*** Data

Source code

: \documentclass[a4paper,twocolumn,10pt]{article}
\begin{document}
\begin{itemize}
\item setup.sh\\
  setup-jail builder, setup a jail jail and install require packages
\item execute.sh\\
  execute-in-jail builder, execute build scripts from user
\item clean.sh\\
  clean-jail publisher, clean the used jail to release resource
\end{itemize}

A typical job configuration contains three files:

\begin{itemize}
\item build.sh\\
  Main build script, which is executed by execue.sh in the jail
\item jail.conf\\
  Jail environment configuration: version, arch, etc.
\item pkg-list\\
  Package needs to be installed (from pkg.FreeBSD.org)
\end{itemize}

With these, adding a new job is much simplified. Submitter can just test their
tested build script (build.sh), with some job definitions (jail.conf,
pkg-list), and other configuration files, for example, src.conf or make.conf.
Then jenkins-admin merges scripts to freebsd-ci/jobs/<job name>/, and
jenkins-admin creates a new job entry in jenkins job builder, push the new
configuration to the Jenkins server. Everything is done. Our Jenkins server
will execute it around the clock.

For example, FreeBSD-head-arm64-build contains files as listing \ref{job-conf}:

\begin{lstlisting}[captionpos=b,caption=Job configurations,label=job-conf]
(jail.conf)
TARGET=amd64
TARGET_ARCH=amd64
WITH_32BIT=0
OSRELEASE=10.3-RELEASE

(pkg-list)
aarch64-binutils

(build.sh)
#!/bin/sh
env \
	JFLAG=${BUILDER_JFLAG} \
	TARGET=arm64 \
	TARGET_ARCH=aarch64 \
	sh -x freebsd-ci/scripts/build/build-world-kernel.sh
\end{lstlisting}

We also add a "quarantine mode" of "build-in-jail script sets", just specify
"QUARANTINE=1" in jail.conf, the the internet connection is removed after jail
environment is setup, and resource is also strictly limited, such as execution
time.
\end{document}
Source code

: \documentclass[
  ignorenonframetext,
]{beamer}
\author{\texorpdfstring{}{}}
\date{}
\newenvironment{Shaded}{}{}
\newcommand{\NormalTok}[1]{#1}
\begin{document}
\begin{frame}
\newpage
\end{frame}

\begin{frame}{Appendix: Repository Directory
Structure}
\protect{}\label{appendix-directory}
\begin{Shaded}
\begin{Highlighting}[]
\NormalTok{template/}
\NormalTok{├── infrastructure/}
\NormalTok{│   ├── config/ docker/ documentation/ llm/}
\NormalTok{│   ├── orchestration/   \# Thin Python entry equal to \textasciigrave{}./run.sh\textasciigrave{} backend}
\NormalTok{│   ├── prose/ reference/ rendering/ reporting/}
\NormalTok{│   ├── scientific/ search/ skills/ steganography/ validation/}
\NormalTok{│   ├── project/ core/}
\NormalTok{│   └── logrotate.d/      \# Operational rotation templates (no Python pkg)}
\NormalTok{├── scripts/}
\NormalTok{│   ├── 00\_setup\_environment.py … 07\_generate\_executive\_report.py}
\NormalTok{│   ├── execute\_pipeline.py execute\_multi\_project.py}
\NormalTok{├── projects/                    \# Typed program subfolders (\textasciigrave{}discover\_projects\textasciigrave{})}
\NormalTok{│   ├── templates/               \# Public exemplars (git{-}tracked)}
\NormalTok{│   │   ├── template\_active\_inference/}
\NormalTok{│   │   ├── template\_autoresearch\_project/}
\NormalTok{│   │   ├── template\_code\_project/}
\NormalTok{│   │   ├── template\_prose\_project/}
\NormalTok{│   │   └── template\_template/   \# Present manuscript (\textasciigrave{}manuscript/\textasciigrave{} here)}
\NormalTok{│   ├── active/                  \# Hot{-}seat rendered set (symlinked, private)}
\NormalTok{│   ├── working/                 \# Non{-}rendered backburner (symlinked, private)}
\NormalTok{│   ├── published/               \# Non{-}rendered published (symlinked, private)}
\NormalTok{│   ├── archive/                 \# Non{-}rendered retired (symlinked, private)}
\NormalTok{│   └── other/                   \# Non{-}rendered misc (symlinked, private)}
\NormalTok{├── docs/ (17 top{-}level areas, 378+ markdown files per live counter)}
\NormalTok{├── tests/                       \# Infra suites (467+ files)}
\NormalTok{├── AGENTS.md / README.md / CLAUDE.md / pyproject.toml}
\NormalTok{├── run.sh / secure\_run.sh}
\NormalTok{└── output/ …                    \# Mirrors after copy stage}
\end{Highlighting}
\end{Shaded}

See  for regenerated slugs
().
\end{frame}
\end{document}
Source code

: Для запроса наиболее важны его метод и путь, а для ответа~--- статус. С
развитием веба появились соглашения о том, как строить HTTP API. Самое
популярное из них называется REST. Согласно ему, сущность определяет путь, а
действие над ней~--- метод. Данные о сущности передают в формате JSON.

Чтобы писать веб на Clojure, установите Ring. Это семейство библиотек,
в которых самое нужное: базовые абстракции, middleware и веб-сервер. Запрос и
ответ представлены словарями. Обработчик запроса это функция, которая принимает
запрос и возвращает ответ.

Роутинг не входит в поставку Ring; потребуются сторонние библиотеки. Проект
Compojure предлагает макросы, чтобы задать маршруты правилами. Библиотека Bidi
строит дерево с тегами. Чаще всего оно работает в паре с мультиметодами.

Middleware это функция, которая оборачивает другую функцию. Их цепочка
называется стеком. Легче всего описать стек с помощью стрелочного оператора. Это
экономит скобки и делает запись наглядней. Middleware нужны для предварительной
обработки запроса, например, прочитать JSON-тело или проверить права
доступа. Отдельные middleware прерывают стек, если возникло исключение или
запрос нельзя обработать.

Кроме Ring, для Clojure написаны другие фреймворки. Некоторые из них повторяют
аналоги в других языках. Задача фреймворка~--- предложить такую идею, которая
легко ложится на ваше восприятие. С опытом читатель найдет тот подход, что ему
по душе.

******

• **What you have to do**
Return all the data above once more, precisely as given.

• **Completed task**
Source code

: \documentclass[a4paper,twocolumn,10pt]{article}
\begin{document}
\begin{itemize}
\item setup.sh\\
  setup-jail builder, setup a jail jail and install require packages
\item execute.sh\\
  execute-in-jail builder, execute build scripts from user
\item clean.sh\\
  clean-jail publisher, clean the used jail to release resource
\end{itemize}

A typical job configuration contains three files:

\begin{itemize}
\item build.sh\\
  Main build script, which is executed by execue.sh in the jail
\item jail.conf\\
  Jail environment configuration: version, arch, etc.
\item pkg-list\\
  Package needs to be installed (from pkg.FreeBSD.org)
\end{itemize}

With these, adding a new job is much simplified. Submitter can just test their
tested build script (build.sh), with some job definitions (jail.conf,
pkg-list), and other configuration files, for example, src.conf or make.conf.
Then jenkins-admin merges scripts to freebsd-ci/jobs/<job name>/, and
jenkins-admin creates a new job entry in jenkins job builder, push the new
configuration to the Jenkins server. Everything is done. Our Jenkins server
will execute it around the clock.

For example, FreeBSD-head-arm64-build contains files as listing \ref{job-conf}:

\begin{lstlisting}[captionpos=b,caption=Job configurations,label=job-conf]
(jail.conf)
TARGET=amd64
TARGET_ARCH=amd64
WITH_32BIT=0
OSRELEASE=10.3-RELEASE

(pkg-list)
aarch64-binutils

(build.sh)
#!/bin/sh
env \
	JFLAG=${BUILDER_JFLAG} \
	TARGET=arm64 \
	TARGET_ARCH=aarch64 \
	sh -x freebsd-ci/scripts/build/build-world-kernel.sh
\end{lstlisting}

We also add a "quarantine mode" of "build-in-jail script sets", just specify
"QUARANTINE=1" in jail.conf, the the internet connection is removed after jail
environment is setup, and resource is also strictly limited, such as execution
time.
\end{document}
Source code

: \documentclass[
  ignorenonframetext,
]{beamer}
\author{\texorpdfstring{}{}}
\date{}
\newenvironment{Shaded}{}{}
\newcommand{\NormalTok}[1]{#1}
\begin{document}
\begin{frame}
\newpage
\end{frame}

\begin{frame}{Appendix: Repository Directory
Structure}
\protect{}\label{appendix-directory}
\begin{Shaded}
\begin{Highlighting}[]
\NormalTok{template/}
\NormalTok{├── infrastructure/}
\NormalTok{│   ├── config/ docker/ documentation/ llm/}
\NormalTok{│   ├── orchestration/   \# Thin Python entry equal to \textasciigrave{}./run.sh\textasciigrave{} backend}
\NormalTok{│   ├── prose/ reference/ rendering/ reporting/}
\NormalTok{│   ├── scientific/ search/ skills/ steganography/ validation/}
\NormalTok{│   ├── project/ core/}
\NormalTok{│   └── logrotate.d/      \# Operational rotation templates (no Python pkg)}
\NormalTok{├── scripts/}
\NormalTok{│   ├── 00\_setup\_environment.py … 07\_generate\_executive\_report.py}
\NormalTok{│   ├── execute\_pipeline.py execute\_multi\_project.py}
\NormalTok{├── projects/                    \# Typed program subfolders (\textasciigrave{}discover\_projects\textasciigrave{})}
\NormalTok{│   ├── templates/               \# Public exemplars (git{-}tracked)}
\NormalTok{│   │   ├── template\_active\_inference/}
\NormalTok{│   │   ├── template\_autoresearch\_project/}
\NormalTok{│   │   ├── template\_code\_project/}
\NormalTok{│   │   ├── template\_prose\_project/}
\NormalTok{│   │   └── template\_template/   \# Present manuscript (\textasciigrave{}manuscript/\textasciigrave{} here)}
\NormalTok{│   ├── active/                  \# Hot{-}seat rendered set (symlinked, private)}
\NormalTok{│   ├── working/                 \# Non{-}rendered backburner (symlinked, private)}
\NormalTok{│   ├── published/               \# Non{-}rendered published (symlinked, private)}
\NormalTok{│   ├── archive/                 \# Non{-}rendered retired (symlinked, private)}
\NormalTok{│   └── other/                   \# Non{-}rendered misc (symlinked, private)}
\NormalTok{├── docs/ (17 top{-}level areas, 378+ markdown files per live counter)}
\NormalTok{├── tests/                       \# Infra suites (467+ files)}
\NormalTok{├── AGENTS.md / README.md / CLAUDE.md / pyproject.toml}
\NormalTok{├── run.sh / secure\_run.sh}
\NormalTok{└── output/ …                    \# Mirrors after copy stage}
\end{Highlighting}
\end{Shaded}

See  for regenerated slugs
().
\end{frame}
\end{document}
Source code

: Для запроса наиболее важны его метод и путь, а для ответа~--- статус. С
развитием веба появились соглашения о том, как строить HTTP API. Самое
популярное из них называется REST. Согласно ему, сущность определяет путь, а
действие над ней~--- метод. Данные о сущности передают в формате JSON.

Чтобы писать веб на Clojure, установите Ring. Это семейство библиотек,
в которых самое нужное: базовые абстракции, middleware и веб-сервер. Запрос и
ответ представлены словарями. Обработчик запроса это функция, которая принимает
запрос и возвращает ответ.

Роутинг не входит в поставку Ring; потребуются сторонние библиотеки. Проект
Compojure предлагает макросы, чтобы задать маршруты правилами. Библиотека Bidi
строит дерево с тегами. Чаще всего оно работает в паре с мультиметодами.

Middleware это функция, которая оборачивает другую функцию. Их цепочка
называется стеком. Легче всего описать стек с помощью стрелочного оператора. Это
экономит скобки и делает запись наглядней. Middleware нужны для предварительной
обработки запроса, например, прочитать JSON-тело или проверить права
доступа. Отдельные middleware прерывают стек, если возникло исключение или
запрос нельзя обработать.

Кроме Ring, для Clojure написаны другие фреймворки. Некоторые из них повторяют
аналоги в других языках. Задача фреймворка~--- предложить такую идею, которая
легко ложится на ваше восприятие. С опытом читатель найдет тот подход, что ему
по душе.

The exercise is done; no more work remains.